Title: Mouth of the Lion
Author: Lily Richards
Genre: Literary Fiction
URL: Casperian Books
Price: $15.00
Other Information/Warnings: Drug use, violence, explicit sex, cutting.
Author: Lily Richards
Genre: Literary Fiction
URL: Casperian Books
Price: $15.00
Other Information/Warnings: Drug use, violence, explicit sex, cutting.

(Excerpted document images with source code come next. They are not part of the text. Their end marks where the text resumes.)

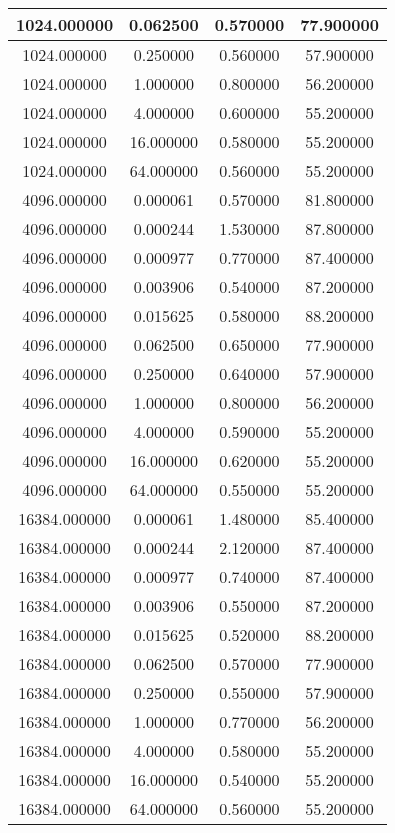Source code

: \documentclass[12pt]{article}
\begin{document}
\begin{enumerate}[label=\alph*.]
\begin{longtable}{| c | c | c | c |}
		\hline
		1024.000000 & 0.062500 & 0.570000 & 77.900000 \\
		\hline
		1024.000000 & 0.250000 & 0.560000 & 57.900000 \\
		\hline
		1024.000000 & 1.000000 & 0.800000 & 56.200000 \\
		\hline
		1024.000000 & 4.000000 & 0.600000 & 55.200000 \\
		\hline
		1024.000000 & 16.000000 & 0.580000 & 55.200000 \\
		\hline
		1024.000000 & 64.000000 & 0.560000 & 55.200000 \\
		\hline
		4096.000000 & 0.000061 & 0.570000 & 81.800000 \\
		\hline
		4096.000000 & 0.000244 & 1.530000 & 87.800000 \\
		\hline
		4096.000000 & 0.000977 & 0.770000 & 87.400000 \\
		\hline
		4096.000000 & 0.003906 & 0.540000 & 87.200000 \\
		\hline
		4096.000000 & 0.015625 & 0.580000 & 88.200000 \\
		\hline
		4096.000000 & 0.062500 & 0.650000 & 77.900000 \\
		\hline
		4096.000000 & 0.250000 & 0.640000 & 57.900000 \\
		\hline
		4096.000000 & 1.000000 & 0.800000 & 56.200000 \\
		\hline
		4096.000000 & 4.000000 & 0.590000 & 55.200000 \\
		\hline
		4096.000000 & 16.000000 & 0.620000 & 55.200000 \\
		\hline
		4096.000000 & 64.000000 & 0.550000 & 55.200000 \\
		\hline
		16384.000000 & 0.000061 & 1.480000 & 85.400000 \\
		\hline
		16384.000000 & 0.000244 & 2.120000 & 87.400000 \\
		\hline
		16384.000000 & 0.000977 & 0.740000 & 87.400000 \\
		\hline
		16384.000000 & 0.003906 & 0.550000 & 87.200000 \\
		\hline
		16384.000000 & 0.015625 & 0.520000 & 88.200000 \\
		\hline
		16384.000000 & 0.062500 & 0.570000 & 77.900000 \\
		\hline
		16384.000000 & 0.250000 & 0.550000 & 57.900000 \\
		\hline
		16384.000000 & 1.000000 & 0.770000 & 56.200000 \\
		\hline
		16384.000000 & 4.000000 & 0.580000 & 55.200000 \\
		\hline
		16384.000000 & 16.000000 & 0.540000 & 55.200000 \\
		\hline
		16384.000000 & 64.000000 & 0.560000 & 55.200000 \\
		\hline
	    \end{longtable}



\end{enumerate}
\end{document}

Summary (from the publisher): The narrator of Mouth of the Lion is James Sheahan, an occasional writer and steady drug user driven by equal parts ritual, atheism, and Catholic guilt. James hasn’t talked to his youngest brother Micky in years, and his exchanges with his oldest brother Patrick are shouted across transcontinental phone lines, but he does care for his middle brother Luka, who is camped out on the living room floor together with a vagrant teenager. Until now, James’ problems have revolved around a dealer eight hours late for an appointment and a girlfriend he despises, but things are about to come apart at the seams. As spring turns to summer, Luka embarks on a quest to drag old skeletons out of the family closet and James has to confront secrets and lies: his family’s and his own. Mouth of the Lion is a novel about the ties that bind and two brothers’ obsession with changing the immutable.

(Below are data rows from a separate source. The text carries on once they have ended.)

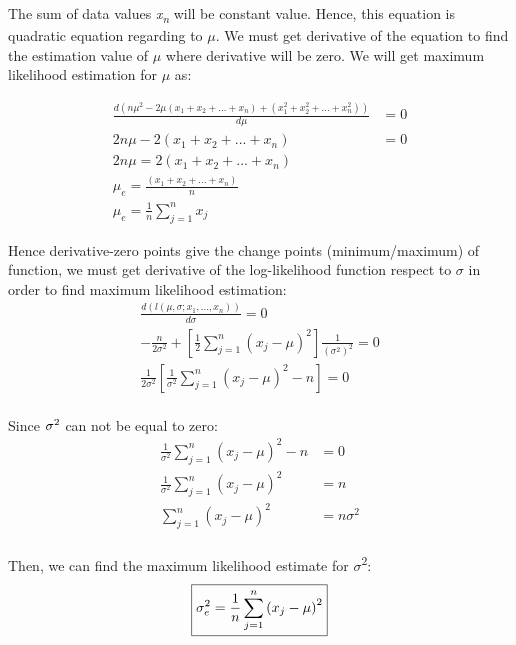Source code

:\documentclass{article}
\newcommand{\writex}[2]{{\it{#1\textsubscript#2}}}
\begin{document}
The sum of data values \writex{x}{n} will be constant value. Hence, this equation is quadratic equation regarding to $\mu$. We must get derivative of the equation to find the estimation value of $\mu$ where derivative will be zero. We will get maximum likelihood estimation for $\mu$ as:

\begin{equation*}
	\begin{aligned}
	\frac{d\left(n\mu^{2} -2\mu(x_1+x_2+...+x_n) + (x_1^{2}+x_2^{2}+...+x_n^{2})\right)}{d\mu} &= 0 \\
	2n\mu -2(x_1+x_2+...+x_n) &= 0 \\
	2n\mu = 2(x_1+x_2+...+x_n) \\
	\mu_e = \frac{(x_1+x_2+...+x_n)}{n} \\
	\boxed{\mu_e = \frac{1}{n}\sum_{j=1}^{n}x_j}
	\end{aligned}
\end{equation*}

Hence derivative-zero points give the change points (minimum/maximum) of function, we must get derivative of the log-likelihood function respect to $\sigma$ in order to find maximum likelihood estimation: 
\begin{equation*}
	\begin{aligned}
	\frac{d\left(l\left(\mu,\sigma;x_1,...,x_n\right)\right)}{d\sigma} = 0 \\
	-\frac{n}{2\sigma^{2}}+\left[\frac{1}{2}\sum_{j=1}^{n}\left(x_j-\mu\right)^{2}\right]\frac{1}{\left(\sigma^{2}\right)^{2}} = 0\\
	\frac{1}{2\sigma^{2}}\left[\frac{1}{\sigma^{2}}\sum_{j=1}^{n}\left(x_j-\mu\right)^{2}-n\right] = 0 \\
	\end{aligned}
\end{equation*}

Since $\sigma\textsuperscript{2}$ can not be equal to zero:
\begin{equation*}
	\begin{aligned}
	\frac{1}{\sigma^{2}}\sum_{j=1}^{n}\left(x_j-\mu\right)^{2}-n &= 0\\
	\frac{1}{\sigma^{2}}\sum_{j=1}^{n}\left(x_j-\mu\right)^{2} &= n\\
	\sum_{j=1}^{n}\left(x_j-\mu\right)^{2} &= n\sigma^{2}\\
	\end{aligned}
\end{equation*}

Then, we can find the maximum likelihood estimate for $\sigma$\textsuperscript{2}:
\begin{equation*}
	\boxed{\sigma_e^{2} = \frac{1}{n}\sum_{j=1}^{n}\left(x_j-\mu\right)^{2}} \\
\end{equation*}
\end{document}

The heart of the story is the relationship between James and his brother Declan, who has renamed himself Luka after declaring his prior incarnation dead. As the story progresses we learn–through expertly interspersed flashback–that James had spent the better part of his youth raising Luka and their younger brother Mickey after their father abandoned them and their older brother Patrick ran off with his punker girlfriend, leaving them with a mother who simply didn’t understand what motherhood was all about. But these days, the youngest brother Micky never speaks to James, Patrick conveniently lives a continent away, and Luka is not only embroiled in the substance abuse that has come to define James’ life, but he also battles with mental illness which makes him volatile and unpredictable. Add in the death of James’ wife–his first true love–from a drug overdose and the slight mystery that surrounds it and you have a picture perfect dysfunctional family.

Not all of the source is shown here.